The Blue Angels Guide to Being the Best in Your Field

That’s the goal, right?
Being the best in your field?
Recently I was engrossed in a Blue Angels documentary and picked up an aviation-inspired lesson. The Blue Angels are the naval aviators who make up the U.S Navy Flight Demonstration Squadron. They pilot F/A-18 Hornets through graceful, gravity-defying aerobatics and stunning wingtip-to-wingtip formations. They are, without argument, the very best in their field.
 These awe-inspiring guys fly fighter planes at 400 mph with their wingtips barely 18 inches apart. Yes. I said inches. In order to hold the famous diamond (four planes) and delta (six planes) formations in the Demo flight, each pilot must hold the throttle completely still against 40 lbs of pressure. (Want to imagine what that feels like?  Put your hand out in front of you, palm up.  Now imagine having eight sacks of sugar stacked on your hand — and you’re not allowed to let your hand drop even a millimeter.)
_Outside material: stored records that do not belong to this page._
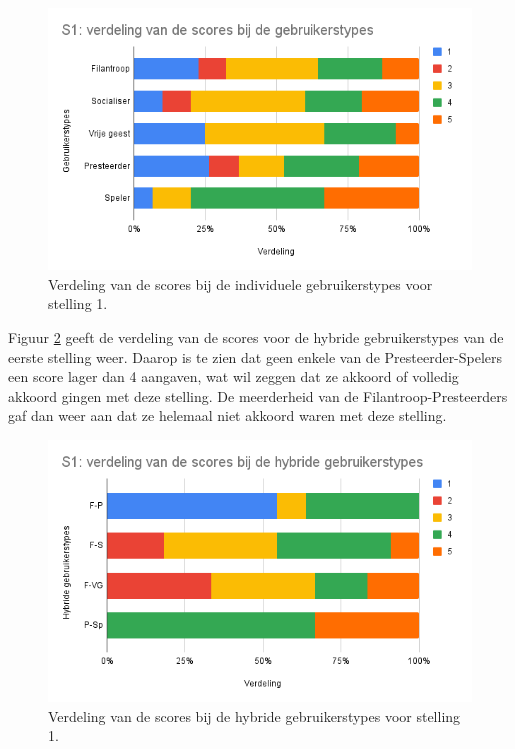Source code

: \begin{figure}
    \includegraphics[width=\linewidth]{S1.png}
    \caption{Verdeling van de scores bij de individuele gebruikerstypes voor stelling 1.}
    \label{fig:s1}
\end{figure}

Figuur \ref{fig:s1_hybride} geeft de verdeling van de scores voor de hybride gebruikerstypes van de eerste stelling weer. Daarop is te zien dat geen enkele van de Presteerder-Spelers een score lager dan 4 aangaven, wat wil zeggen dat ze akkoord of volledig akkoord gingen met deze stelling. De meerderheid van de Filantroop-Presteerders gaf dan weer aan dat ze helemaal niet akkoord waren met deze stelling.

\begin{figure}
    \includegraphics[width=\linewidth]{S1_Hybride.png}
    \caption{Verdeling van de scores bij de hybride gebruikerstypes voor stelling 1.}
    \label{fig:s1_hybride}
\end{figure}

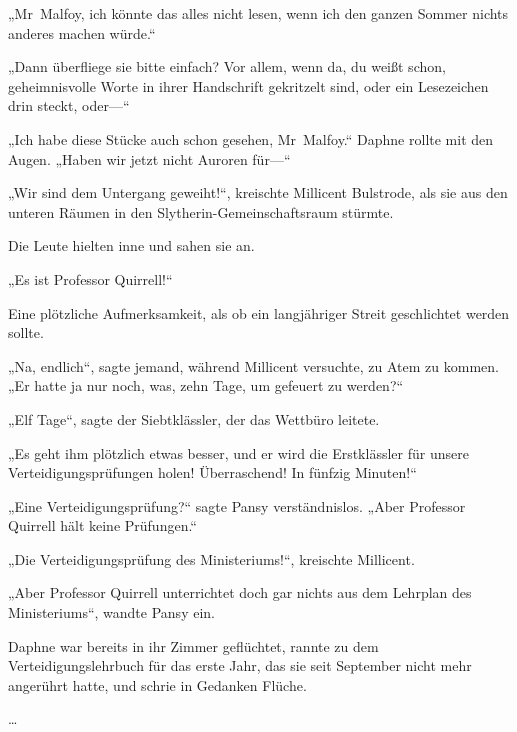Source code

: {„Mr~Malfoy, ich könnte das alles nicht lesen, wenn ich den ganzen Sommer nichts anderes machen würde.“

„Dann überfliege sie bitte einfach? Vor allem, wenn da, du weißt schon, geheimnisvolle Worte in ihrer Handschrift gekritzelt sind, oder ein Lesezeichen drin steckt, oder—“

„Ich habe diese Stücke auch schon gesehen, Mr~Malfoy.“ Daphne rollte mit den Augen. „Haben wir jetzt nicht Auroren für—“

„Wir sind dem Untergang geweiht!“, kreischte Millicent Bulstrode, als sie aus den unteren Räumen in den Slytherin-Gemeinschaftsraum stürmte.

Die Leute hielten inne und sahen sie an.

„Es ist Professor Quirrell!“

Eine plötzliche Aufmerksamkeit, als ob ein langjähriger Streit geschlichtet werden sollte.

„Na, endlich“, sagte jemand, während Millicent versuchte, zu Atem zu kommen. „Er hatte ja nur noch, was, zehn Tage, um gefeuert zu werden?“

„Elf Tage“, sagte der Siebtklässler, der das Wettbüro leitete.

„Es geht ihm plötzlich etwas besser, und er wird die Erstklässler für unsere Verteidigungsprüfungen holen! Überraschend! In fünfzig Minuten!“

„Eine Verteidigungsprüfung?“ sagte Pansy verständnislos. „Aber Professor Quirrell hält keine Prüfungen.“

„Die Verteidigungsprüfung des Ministeriums!“, kreischte Millicent.

„Aber Professor Quirrell unterrichtet doch gar nichts aus dem Lehrplan des Ministeriums“, wandte Pansy ein.

Daphne war bereits in ihr Zimmer geflüchtet, rannte zu dem Verteidigungslehrbuch für das erste Jahr, das sie seit September nicht mehr angerührt hatte, und schrie in Gedanken Flüche.

…

}

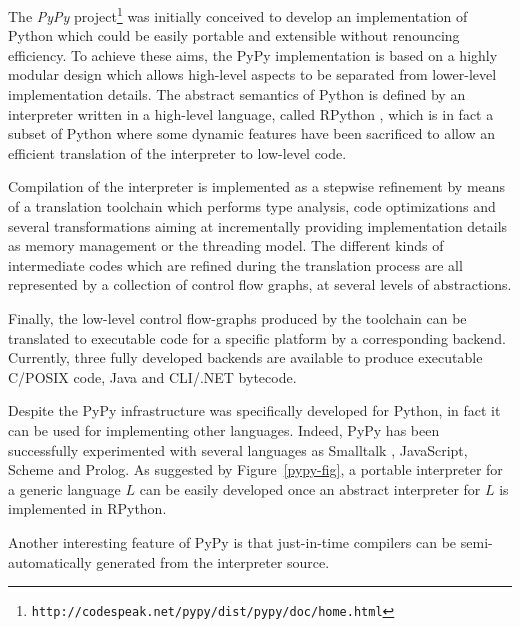 The \emph{PyPy} project\footnote{\texttt{http://codespeak.net/pypy/dist/pypy/doc/home.html}}
\cite{RigoPedroni06} was initially conceived to develop an implementation of Python which
could be easily portable and extensible without renouncing efficiency.
To achieve these aims, the PyPy implementation is based on a highly
modular design which allows high-level aspects
to be separated from lower-level implementation details.
The abstract semantics of Python is defined by an interpreter written
in a high-level language, called RPython \cite{AACM-DLS07}, which is in fact a subset of
Python where some dynamic features have been sacrificed to allow an
efficient translation of the interpreter to low-level code.

Compilation of the interpreter is implemented as a stepwise
refinement by means of a translation toolchain which performs type
analysis, code optimizations and several transformations aiming at 
incrementally providing implementation details as memory management or the threading model.
The different kinds of intermediate codes  which are refined 
during the translation process are all represented by a collection of control flow graphs,
at several levels of abstractions.

Finally, the low-level control flow-graphs produced by the toolchain
can be translated to executable code for a specific platform by a
corresponding backend.
Currently, three fully developed backends are available to produce
executable C/POSIX code, Java and CLI/.NET bytecode. 

Despite the PyPy infrastructure was specifically developed 
for Python, in fact it can be used for implementing
other languages. Indeed, PyPy has been successfully experimented with
several languages as Smalltalk \cite{BolzEtAl08}, JavaScript, Scheme and Prolog.
As suggested by Figure~\ref{pypy-fig}, a portable interpreter for a
generic language $L$  can be
easily developed once an abstract interpreter for $L$ is implemented in
RPython.

Another interesting feature of PyPy
is that just-in-time compilers can be semi-automatically generated from the
interpreter source.
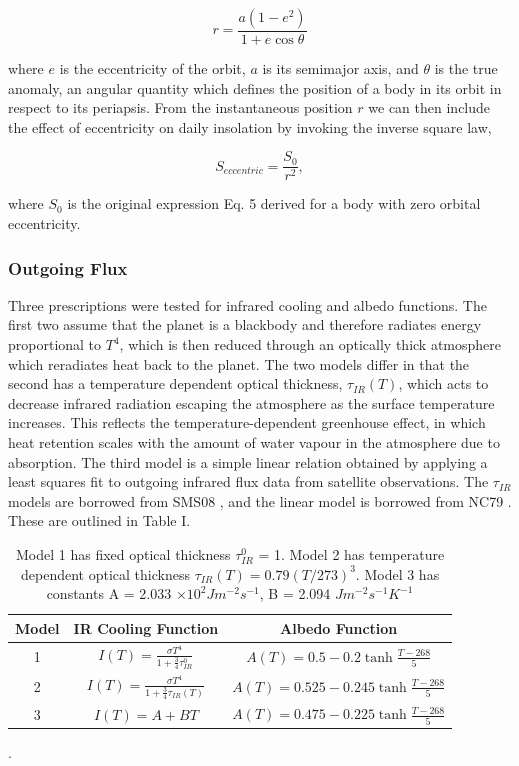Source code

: \documentclass[12pt,onecolumn]{revtex4-2}    %
\begin{document}
\begin{equation}
r = \frac{a(1-e^{2})}{1 + e \cos \theta}
\end{equation}

where $e$ is the eccentricity of the orbit, $a$ is its semimajor axis, and $\theta$ is the true anomaly, an angular quantity which defines the position of a body in its orbit in respect to its periapsis. From the instantaneous position $r$ we can then include the effect of eccentricity on daily insolation by invoking the inverse square law,

\begin{equation}
S_{eccentric} = \frac{S_{0}}{r^{2}},
\end{equation}

where $S_{0}$ is the original expression Eq. 5 derived for a body with zero orbital eccentricity.

\subsubsection{Outgoing Flux}
Three prescriptions were tested for infrared cooling and albedo functions. The first two assume that the planet is a blackbody and therefore radiates energy proportional to $T^{4}$, which is then reduced through an optically thick atmosphere which reradiates heat back to the planet. The two models differ in that the second has a temperature dependent optical thickness, $\tau_{IR}(T)$, which acts to decrease infrared radiation escaping the atmosphere as the surface temperature increases. This reflects the temperature-dependent greenhouse effect, in which heat retention scales with the amount of water vapour in the atmosphere due to absorption. The third model is a simple linear relation obtained by applying a least squares fit to outgoing infrared flux data from satellite observations. The $\tau_{IR}$ models are borrowed from SMS08 \cite{SMS08}, and the linear model is borrowed from NC79 \cite{NC79}. These are outlined in Table I. 
\\
\begin{table}
\begin{tabular}{ccc} \toprule
    Model & IR Cooling Function & Albedo Function \\ \midrule
    1  & $I(T) = \frac{\sigma T^{4}}{1+ \frac{3}{4}\tau_{IR}^{0}}$ & $A(T) = 0.5 - 0.2 \tanh \frac{T - 268}{5}$ \\
    2  & $I(T) = \frac{\sigma T^{4}}{1+ \frac{3}{4}\tau_{IR}(T)}$  & $A(T) = 0.525 - 0.245 \tanh \frac{T - 268}{5}$ \\
    3  & $I(T) = A + BT $  & $A(T) = 0.475 - 0.225 \tanh \frac{T - 268}{5}$ \\
\bottomrule
\end{tabular}
\caption{Model 1 has fixed optical thickness $\tau_{IR}^{0}$ = 1. Model 2 has temperature dependent optical thickness $\tau_{IR}(T) = 0.79(T/273)^{3}$. Model 3 has constants A = 2.033 $\times 10^{2} Jm^{-2}s^{-1}$, B = 2.094 $J m^{-2} s^{-1} K^{-1}$}.
\end{table}
\end{document}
 While the aviator is maintaining this intense stillness, he must be aware of everything that is going on, or that could go on, inside his own cockpit; be fully aware of outside conditions; and finally, know the positions of the other aircraft at the most minute level of detail. The Blue Angels call this S.A., or “situational awareness.”
 So what’s the lesson for those of us on the ground?
In business you must be keenly aware of what’s going on around you.
  • Do you know what your clients want and need from you?
  • Do you know how what you do affects the people you work with?
  • Do you know what colleagues need from you in order to do their job?
  • Do you know how the decisions you make affect the company as a whole?
  • Do you know what is going on in your industry? With your competitors?
The key is to be aware, to ask questions, to communicate. Is it hard to expand your scope of awareness with everything you have to get done? Probably. But think about how much strength it takes for those pilots to hold the throttle still, and the consequences if they don’t. The consequence for you is mediocrity — and who wants that?